For those of you not aware, Jeff did a series of design notes in 2016-2017 on designing the new RuneQuest. The aricle links have been collected here: https://wellofdaliath.chaosium.com/home/catalogue/publishers/chaosium/runequest-roleplaying-in-glorantha-players-book-print/designing-the-new-runequest/

Good to have all the links at the same spot! I liked to reread some of them but particularly the first one with the over-riding goals:

  1. Set RuneQuest firmly in Glorantha.
  2. Maintain backwards compatibility with RuneQuest 2 - in particular with the adventure scenarios and campaigns that were rereleased as a result of the highly successful RuneQuest Classic Kickstarter in late 2015.
  3. Bring the Runes directly into the game mechanics - the game is Rune-Quest after all! And at the same time, make it more fun to use Rune magic as an initiate: Rune Magic had to be replenishable somehow,
  4. Provide deeper incentives for character immersion into the setting, to fulfill the promise of Greg's original Dragon Pass campaign from the early 1980s. The acclaimed computer game King of Dragon Pass provides a rich immersive Gloranthan experience: we want to achieve something as deep as that in the tabletop RuneQuest game.

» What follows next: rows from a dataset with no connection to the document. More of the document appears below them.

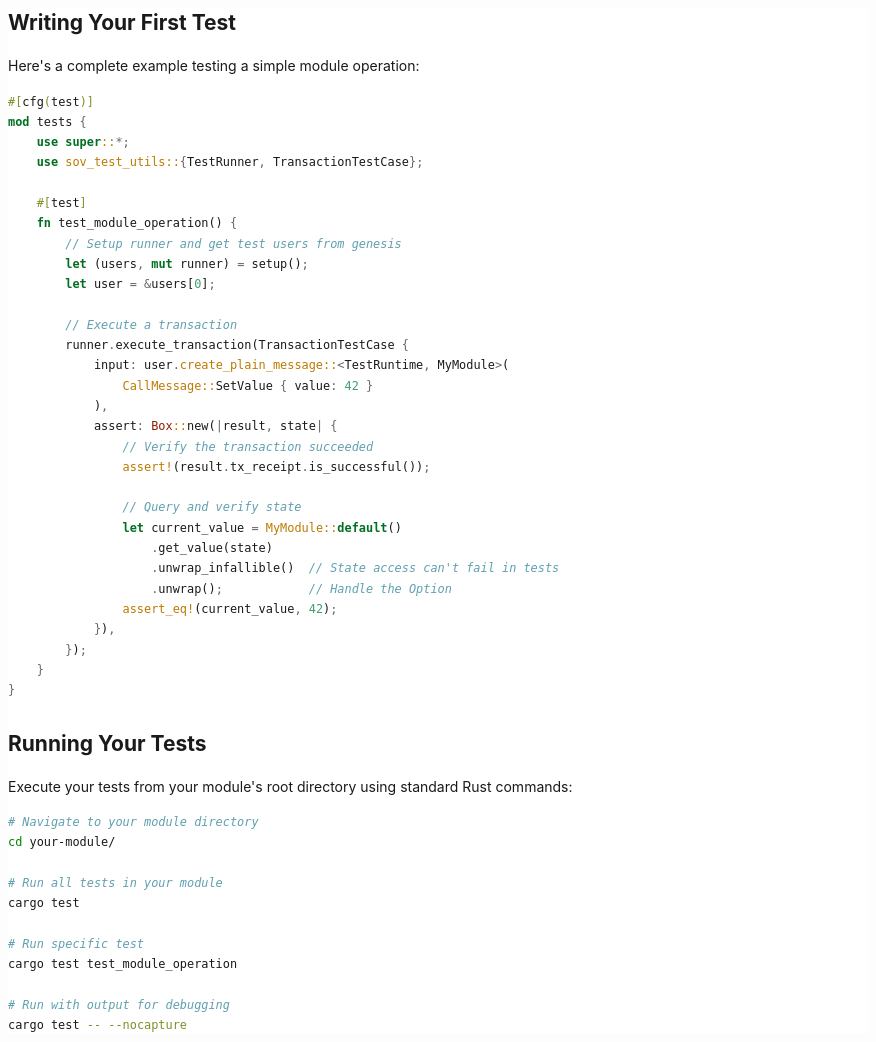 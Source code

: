 ## Writing Your First Test

Here's a complete example testing a simple module operation:

```rust
#[cfg(test)]
mod tests {
    use super::*;
    use sov_test_utils::{TestRunner, TransactionTestCase};
    
    #[test]
    fn test_module_operation() {
        // Setup runner and get test users from genesis
        let (users, mut runner) = setup();
        let user = &users[0];
        
        // Execute a transaction
        runner.execute_transaction(TransactionTestCase {
            input: user.create_plain_message::<TestRuntime, MyModule>(
                CallMessage::SetValue { value: 42 }
            ),
            assert: Box::new(|result, state| {
                // Verify the transaction succeeded
                assert!(result.tx_receipt.is_successful());
                
                // Query and verify state
                let current_value = MyModule::default()
                    .get_value(state)
                    .unwrap_infallible()  // State access can't fail in tests
                    .unwrap();            // Handle the Option
                assert_eq!(current_value, 42);
            }),
        });
    }
}
```

## Running Your Tests

Execute your tests from your module's root directory using standard Rust commands:

```bash
# Navigate to your module directory 
cd your-module/

# Run all tests in your module
cargo test

# Run specific test
cargo test test_module_operation

# Run with output for debugging
cargo test -- --nocapture
```
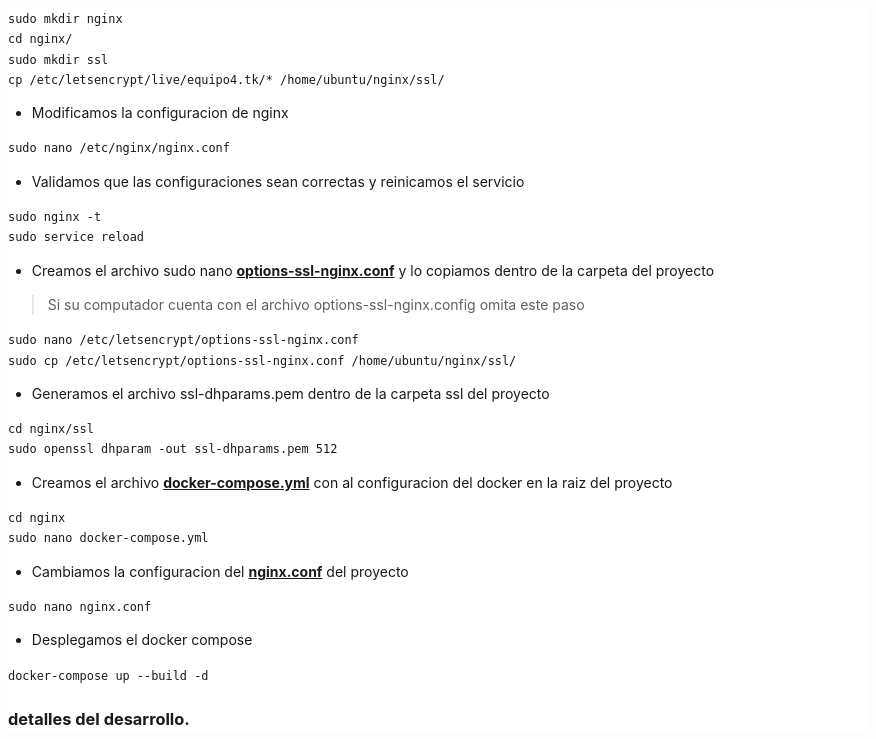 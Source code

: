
 ``` ssh
sudo mkdir nginx
cd nginx/
sudo mkdir ssl
cp /etc/letsencrypt/live/equipo4.tk/* /home/ubuntu/nginx/ssl/
```
- Modificamos la configuracion de nginx

``` ssh
sudo nano /etc/nginx/nginx.conf
```

- Validamos que las configuraciones sean correctas y reinicamos el servicio

``` ssh
sudo nginx -t 
sudo service reload
```

- Creamos el archivo sudo nano [**options-ssl-nginx.conf**](https://github.com/lmarinv2/topicos-telematica/blob/master/Avance_P_2/dca/scripts/Nginx/ssl/options-ssl-nginx.conf) y lo copiamos dentro de la carpeta del proyecto

> Si su computador cuenta con el archivo options-ssl-nginx.config omita este paso

``` ssh
sudo nano /etc/letsencrypt/options-ssl-nginx.conf
sudo cp /etc/letsencrypt/options-ssl-nginx.conf /home/ubuntu/nginx/ssl/
```
- Generamos el archivo ssl-dhparams.pem dentro de la carpeta ssl del proyecto

``` ssh
cd nginx/ssl
sudo openssl dhparam -out ssl-dhparams.pem 512
```

- Creamos el archivo [**docker-compose.yml**](https://github.com/lmarinv2/topicos-telematica/blob/master/Avance_P_2/dca/scripts/Nginx/docker-compose.yml) con al configuracion del docker en la raiz del proyecto

``` ssh
cd nginx
sudo nano docker-compose.yml
```

- Cambiamos la configuracion del [**nginx.conf**](https://github.com/lmarinv2/topicos-telematica/blob/master/Avance_P_2/dca/scripts/Nginx/nginx.conf) del proyecto

``` ssh
sudo nano nginx.conf
```

- Desplegamos el docker compose

``` ssh
docker-compose up --build -d
```

### detalles del desarrollo.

The gold standard for doing this is, of course, Pendragon, a rules system that has strongly influenced my approach to game design and play.

In retrospect, it is interesting to see how intertwined goals 1, 3 and 4 ended up being. Having smashed these three goals and the way they were accomplished is where RQG truly shine. The art direction, the art itself, the in-world vignettes (specifically the Saga), the family background during character creation all greatly contributes to goal 1 and 4. The stand-out among the stand-outs are the runes and associated mechanics. What a beautiful way to give a lot of depth to your character, tie it with how magic works and incentive them to act like their god. Simply brilliant.

Goal 2 in an interesting bonus (I am currently going through the Scorpion Hall with a RQG character) but in my opinion is nowhere near as important as the other goals. Still, it's nice and has the added benefit that being fairly compatible with RQ2 by definition means that it is with RQ3 as well (at least when it comes to picking an adventure and play it).

I need to run off now but I'll come back with a design question tied with the design notes.